__Exercise aim__
What lines in the records below contain the string "Ensure"? Copy every one.

========

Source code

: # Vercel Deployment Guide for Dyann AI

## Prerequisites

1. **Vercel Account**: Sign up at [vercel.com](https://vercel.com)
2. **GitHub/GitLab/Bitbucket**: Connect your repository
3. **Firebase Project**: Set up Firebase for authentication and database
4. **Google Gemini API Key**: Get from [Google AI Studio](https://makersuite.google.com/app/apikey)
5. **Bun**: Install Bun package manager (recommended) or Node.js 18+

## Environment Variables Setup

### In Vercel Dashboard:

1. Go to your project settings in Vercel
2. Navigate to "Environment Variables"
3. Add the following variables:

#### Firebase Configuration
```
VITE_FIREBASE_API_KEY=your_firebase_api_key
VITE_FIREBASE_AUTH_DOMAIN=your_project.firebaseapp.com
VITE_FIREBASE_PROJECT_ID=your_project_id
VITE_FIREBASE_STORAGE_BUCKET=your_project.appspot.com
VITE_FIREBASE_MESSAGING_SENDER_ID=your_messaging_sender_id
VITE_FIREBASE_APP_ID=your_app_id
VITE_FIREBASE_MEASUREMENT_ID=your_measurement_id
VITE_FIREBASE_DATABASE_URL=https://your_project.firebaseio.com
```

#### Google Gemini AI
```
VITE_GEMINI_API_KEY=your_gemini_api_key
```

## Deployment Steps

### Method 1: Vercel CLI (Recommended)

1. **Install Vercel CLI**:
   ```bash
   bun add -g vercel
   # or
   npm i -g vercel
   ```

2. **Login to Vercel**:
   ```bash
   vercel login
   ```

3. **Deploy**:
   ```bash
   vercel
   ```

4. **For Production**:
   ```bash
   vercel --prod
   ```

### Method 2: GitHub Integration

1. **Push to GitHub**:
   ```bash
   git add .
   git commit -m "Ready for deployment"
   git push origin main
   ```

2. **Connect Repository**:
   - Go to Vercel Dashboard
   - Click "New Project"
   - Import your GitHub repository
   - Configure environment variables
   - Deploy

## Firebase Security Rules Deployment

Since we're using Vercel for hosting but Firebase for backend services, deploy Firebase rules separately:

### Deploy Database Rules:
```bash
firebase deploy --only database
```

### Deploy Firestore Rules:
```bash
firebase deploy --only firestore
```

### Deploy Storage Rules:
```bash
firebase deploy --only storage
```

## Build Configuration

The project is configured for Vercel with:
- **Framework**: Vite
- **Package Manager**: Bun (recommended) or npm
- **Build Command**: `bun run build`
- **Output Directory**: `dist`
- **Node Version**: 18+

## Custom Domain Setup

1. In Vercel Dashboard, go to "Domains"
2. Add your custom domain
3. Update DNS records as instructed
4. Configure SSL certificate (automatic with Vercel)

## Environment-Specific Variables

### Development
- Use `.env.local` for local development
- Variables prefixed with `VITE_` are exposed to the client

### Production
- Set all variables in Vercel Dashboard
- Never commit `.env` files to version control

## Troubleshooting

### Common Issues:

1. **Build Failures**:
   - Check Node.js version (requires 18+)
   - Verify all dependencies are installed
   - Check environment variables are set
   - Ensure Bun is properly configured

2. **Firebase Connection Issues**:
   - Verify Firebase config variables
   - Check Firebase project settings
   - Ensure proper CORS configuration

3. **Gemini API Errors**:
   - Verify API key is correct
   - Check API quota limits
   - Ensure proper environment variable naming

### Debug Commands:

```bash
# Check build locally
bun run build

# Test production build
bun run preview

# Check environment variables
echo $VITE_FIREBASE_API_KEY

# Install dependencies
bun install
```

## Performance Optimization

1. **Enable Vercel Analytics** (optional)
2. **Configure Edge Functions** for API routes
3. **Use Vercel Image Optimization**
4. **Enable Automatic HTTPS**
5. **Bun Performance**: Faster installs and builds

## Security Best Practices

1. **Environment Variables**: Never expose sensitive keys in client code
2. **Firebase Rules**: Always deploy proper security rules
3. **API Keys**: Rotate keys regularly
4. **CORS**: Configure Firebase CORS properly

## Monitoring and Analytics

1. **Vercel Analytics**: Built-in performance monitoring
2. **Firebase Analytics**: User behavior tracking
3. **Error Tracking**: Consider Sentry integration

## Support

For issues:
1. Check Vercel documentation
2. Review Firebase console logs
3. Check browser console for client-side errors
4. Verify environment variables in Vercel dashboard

========

__Solution__
   - Ensure Bun is properly configured
   - Ensure proper CORS configuration
   - Ensure proper environment variable naming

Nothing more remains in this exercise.